I explain it more generally on the graph of the database model. It can be applied to any “GROUP BY” with an extra contents.

          +-------------------------+
          | MovieTicket (booked_at) |
          +-----+--------------+----+
                |              |
      +---------+--------+  +--+---+
      |    Show (time)   |  | User |
      ++----------------++  +------+
       |                |
+------+-------+  +-----+------+
| Movie (name) |  | Day (date) |
+--------------+  +------------+

The question is: How to summarize MovieTicket (the topmost object) grouped by Show (one related object) filtered by User (other related object) with reporting details from some related deeper objects (Movie and Day) and sorting these results by some field aggregated from the topmost model by the group (by the booked time of the recent MovieTicket in the group):

Answer explained by more general steps:

  • Start with the topmost model:
    (MovieTicket.objects ...)
  • Apply filters:
    .filter(user=user)
  • It is important to group by pk of the nearest related models (at least models those which are not made constant by the filter) – It is only “Show” (because “User” object is still filtered to one user)
    .values('show_id')
    Even if all other fields would be unique together (show__movie__name, show__day__date, show__time) it is better for the database engine optimizer to group the query by show_id because all these other fields depend on show_id and can not impact the number of groups.
  • Annotate necessary aggregation functions:
    .annotate(total_tickets=Count('show'), last_booking=Max('booked_at'))
  • Add required dependent fields:
    .values('show_id', 'show__movie__name', 'show__day__date', 'show__time')
  • Sort what is necessary:
    .order_by('-last_booking') (descending from the latest to the oldest)
    It is very important to not output or sort any field of the topmost model without encapsulating it by aggregation function. (Min and Max functions are good for sampling something from a group. Every field not encapsulated by aggregation would be added to “group by” list and that will break intended groups. More tickets to the same show for friend could be booked gradually but should be counted together and reported by the latest booking.)

Put it together:

from django.db.models import Max

qs = (MovieTicket.objects
      .filter(user=user)
      .values('show_id', 'show__movie__name', 'show__day__date', 'show__time')
      .annotate(total_tickets=Count('show'), last_booking=Max('booked_at'))
      .order_by('-last_booking')
      )

The queryset can be easily converted to JSON how demonstrated zaphod100.10 in his answer, or directly for people not interested in django-rest framework this way:

from collections import OrderedDict
import json

print(json.dumps([
    OrderedDict(
        ('show', x['show_id']),
        ('movie', x['show__movie__name']),
        ('time', x['show__time']),      # add time formatting
        ('day': x['show__day__date']),  # add date formatting
        ('total_tickets', x['total_tickets']),
        # field 'last_booking' is unused
    ) for x in qs
]))

Verify the query:

>>> print(str(qs.query))
SELECT app_movieticket.show_id, app_movie.name, app_day.date, app_show.time,
    COUNT(app_movieticket.show_id) AS total_tickets,
    MAX(app_movieticket.booked_at) AS last_booking
FROM app_movieticket
INNER JOIN app_show ON (app_movieticket.show_id = app_show.id)
INNER JOIN app_movie ON (app_show.movie_id = app_movie.id)
INNER JOIN app_day ON (app_show.day_id = app_day.id)
WHERE app_movieticket.user_id = 23
GROUP BY app_movieticket.show_id, app_movie.name, app_day.date, app_show.time
ORDER BY last_booking DESC

Notes:

  • The graph of models is similar to ManyToMany relationship, but MovieTickets are individual objects and probably hold seat numbers.
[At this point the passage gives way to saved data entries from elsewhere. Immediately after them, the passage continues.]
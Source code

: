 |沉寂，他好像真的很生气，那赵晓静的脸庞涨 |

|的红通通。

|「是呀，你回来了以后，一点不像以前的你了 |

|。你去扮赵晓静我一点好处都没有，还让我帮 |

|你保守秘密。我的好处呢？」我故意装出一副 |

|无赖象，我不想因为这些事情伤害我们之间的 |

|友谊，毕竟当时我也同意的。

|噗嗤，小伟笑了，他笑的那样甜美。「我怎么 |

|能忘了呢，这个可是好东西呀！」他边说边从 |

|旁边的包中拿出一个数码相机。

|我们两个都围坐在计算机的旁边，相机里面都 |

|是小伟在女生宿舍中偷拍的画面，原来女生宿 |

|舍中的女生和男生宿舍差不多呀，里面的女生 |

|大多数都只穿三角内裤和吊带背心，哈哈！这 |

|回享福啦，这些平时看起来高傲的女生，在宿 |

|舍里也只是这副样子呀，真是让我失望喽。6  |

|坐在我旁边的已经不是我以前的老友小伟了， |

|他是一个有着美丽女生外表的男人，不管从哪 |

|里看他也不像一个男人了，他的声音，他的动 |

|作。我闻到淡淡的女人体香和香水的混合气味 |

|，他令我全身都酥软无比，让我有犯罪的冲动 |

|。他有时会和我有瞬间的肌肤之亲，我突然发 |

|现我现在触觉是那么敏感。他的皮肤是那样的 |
  • It would be easy to get a similar report for more users by one query. The field ‘user_id’ and the name would be added to “values(…)”.

  • The related model Day is not intuitive, but it is clear that is has a field date and hopefully also some non trivial fields, maybe important for scheduling shows with respect to events like cinema holidays. It would be useful to set the field ‘date’ as the primary key of Day model and spare a relationship lookup frequently in many queries like this.
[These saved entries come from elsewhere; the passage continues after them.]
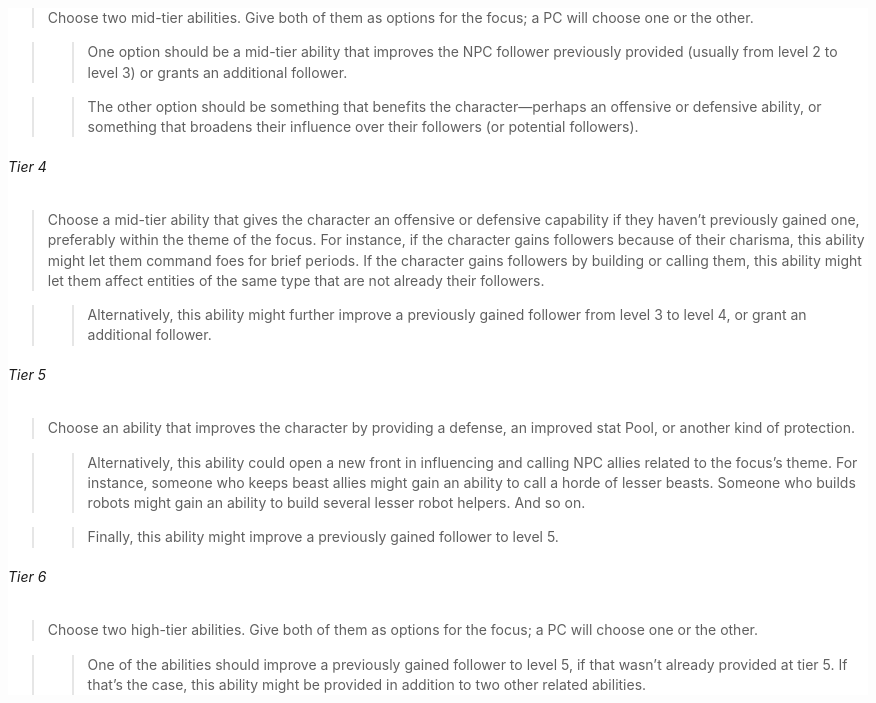 >Choose two mid-tier abilities. Give both of them as options for the focus; a PC will choose one or the other.  
  
>  
  
>>  One option should be a mid-tier ability that improves the NPC follower previously provided (usually from level 2 to level 3) or grants an additional follower.  
  
>>
  
>>  The other option should be something that benefits the character—perhaps an offensive or defensive ability, or something that broadens their influence over their followers (or potential followers).  
  

  
###### Tier 4 
  
>Choose a mid-tier ability that gives the character an offensive or defensive capability if they haven’t previously gained one, preferably within the theme of the focus. For instance, if the character gains followers because of their charisma, this ability might let them command foes for brief periods. If the character gains followers by building or calling them, this ability might let them affect entities of the same type that are not already their followers.  
  
>  
  
>>  Alternatively, this ability might further improve a previously gained follower from level 3 to level 4, or grant an additional follower.  
  
 
  
###### Tier 5 
  
>Choose an ability that improves the character by providing a defense, an improved stat Pool, or another kind of protection.  
  
>  
  
>>  Alternatively, this ability could open a new front in influencing and calling NPC allies related to the focus’s theme. For instance, someone who keeps beast allies might gain an ability to call a horde of lesser beasts. Someone who builds robots might gain an ability to build several lesser robot helpers. And so on.  
  
>>  
  
>>  Finally, this ability might improve a previously gained follower to level 5.  
  

  
###### Tier 6 
  
>Choose two high-tier abilities. Give both of them as options for the focus; a PC will choose one or the other.  
  
>  
  
>>  One of the abilities should improve a previously gained follower to level 5, if that wasn’t already provided at tier 5. If that’s the case, this ability might be provided in addition to two other related abilities.   
  
>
(All important parts of this answer could be found in the oldest two answers: Todor and zaphod100.10. Unfortunately these answers have not been combined together and then not up-voted by anyone except me, even that the question has many up-votes.)

3👍

I would like to filter MovieTicket with its user field and group them
according to its show field, and order them by the recent booked time.

This queryset will give you exactly what you want:

tickets = (MovieTicket.objects
            .filter(user=request.user)
            .values('show')
            .annotate(last_booking=Max('booked_at'))
            .order_by('-last_booking')
)

And respond back with json data using Django rest framework like this:
[
{
show: 4,
movie: “Lion king”,
time: “07:00 pm”,
day: “23 Apr 2017”,
total_tickets = 2
},
{
show: 7,
movie: “Gone girl”,
time: “02:30 pm”,
day: “23 Apr 2017”,
total_tickets = 1
}
]

Well this json data is not the same as the query you described. You can add total_tickets by extending the annotation and show__movie__name into the .values clause: this will change the grouping to show+movie_name, but since show only has one movie_name it wont matter.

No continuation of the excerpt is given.